What if I'm not sure I can deliver everything on roadmap?
Then don't commit to it. Roadmaps aren't contracts, but they set expectations. Format: Present Q1 as committed (you'll definitely deliver). Q2 as planned (high confidence). Q3-Q4 as directional (subject to change based on learning). This is honest. Things change. Customer feedback redirects priorities. Technical challenges delay features. Market shifts require pivots. Good roadmaps are living documents. Bad roadmaps are set-it-and-forget-it. Present roadmap with caveat: 'This is our current plan, subject to customer feedback and market learning.' Shows confidence with intellectual honesty.
Should roadmap focus on features or outcomes/metrics?
Both, but connect features to outcomes. Don't just list features ('Build X, Y, Z'). Connect to business value ('Build X to reduce churn from 8% to 5%', 'Ship Y to enable enterprise deals', 'Launch Z to expand into new market segment'). Features are means. Outcomes are ends. Show you understand difference. Format per goal: Feature/Initiative + Business Impact + Target Metric. Example: 'Q2: Ship enterprise SSO (enables enterprise segment), targeting 5 enterprise deals by quarter end.' This shows feature AND why it matters. Stakeholders care about outcomes. Features are only interesting if they drive outcomes.
How do I present roadmap to investors vs team vs customers?
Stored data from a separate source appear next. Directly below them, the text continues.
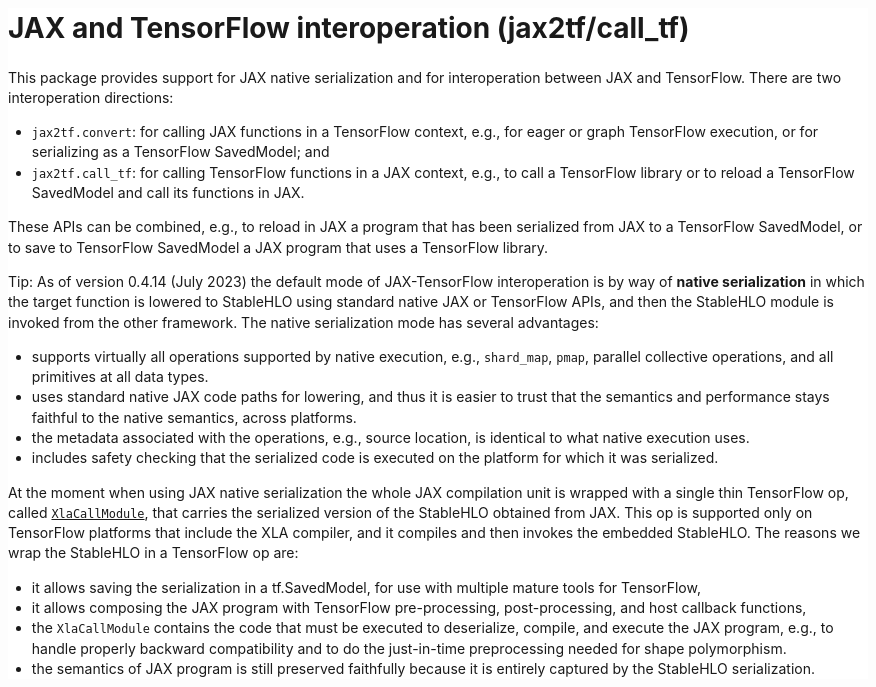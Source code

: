 # JAX and TensorFlow interoperation (jax2tf/call_tf)




This package provides support for JAX native serialization and for interoperation
between JAX and TensorFlow.
There are two interoperation directions:

- `jax2tf.convert`: for calling JAX functions in a TensorFlow context, e.g.,
for eager or graph TensorFlow execution,
or for serializing as a TensorFlow SavedModel; and
- `jax2tf.call_tf`: for calling TensorFlow functions in a JAX context, e.g.,
to call a TensorFlow library or to reload a TensorFlow SavedModel and call
its functions in JAX.

These APIs can be combined, e.g., to reload in JAX a program that
has been serialized from JAX to a TensorFlow SavedModel, or to save to
TensorFlow SavedModel a JAX program that uses a TensorFlow library.

Tip: As of version 0.4.14 (July 2023) the default mode of JAX-TensorFlow
interoperation is by way of **native serialization** in which the target
function is lowered to StableHLO
using standard native JAX or TensorFlow APIs, and then the StableHLO module
is invoked from the other framework.
The native serialization mode has several advantages:

   * supports virtually all operations supported by native execution, e.g.,
     `shard_map`, `pmap`, parallel collective operations, and all
     primitives at all data types.
   * uses standard native JAX code paths for lowering, and thus it is easier
     to trust that the semantics and performance stays faithful to the native
     semantics, across platforms.
   * the metadata associated with the operations, e.g., source location, is
     identical to what native execution uses.
   * includes safety checking that the serialized code is executed on
     the platform for which it was serialized.

At the moment when using JAX native serialization the whole
JAX compilation unit is wrapped with a single thin TensorFlow op,
called [`XlaCallModule`](https://github.com/tensorflow/tensorflow/blob/master/tensorflow/compiler/tf2xla/ops/xla_ops.cc#L1318),
that carries the serialized version of the StableHLO obtained from JAX. This
op is supported only on TensorFlow platforms that include the XLA compiler, and
it compiles and then invokes the embedded StableHLO.
The reasons we wrap the StableHLO in a TensorFlow op are:

  * it allows saving the serialization in a tf.SavedModel, for use with
    multiple mature tools for TensorFlow,
  * it allows composing the JAX program with TensorFlow pre-processing,
    post-processing, and host callback functions,
  * the `XlaCallModule` contains the code that must be executed
    to deserialize, compile, and execute the JAX program, e.g., to
    handle properly backward compatibility and to
    do the just-in-time preprocessing needed for shape polymorphism.
  * the semantics of JAX program is still preserved faithfully because it
    is entirely captured by the StableHLO serialization.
Tailor audience but keep core consistent. Investors: Focus on business milestones and metrics ('Q2: Launch enterprise tier, target 5 deals, $250K ARR'). Team: Include technical foundations and details ('Q2: Build SSO, RBAC, audit logs for enterprise'). Customers: Emphasize benefits and outcomes ('Q2: Enterprise features so larger teams can use us securely'). Same roadmap, different emphasis. Don't promise customers features if you're uncertain. Do show investors you have plan. Team gets most detail. All see same strategic direction.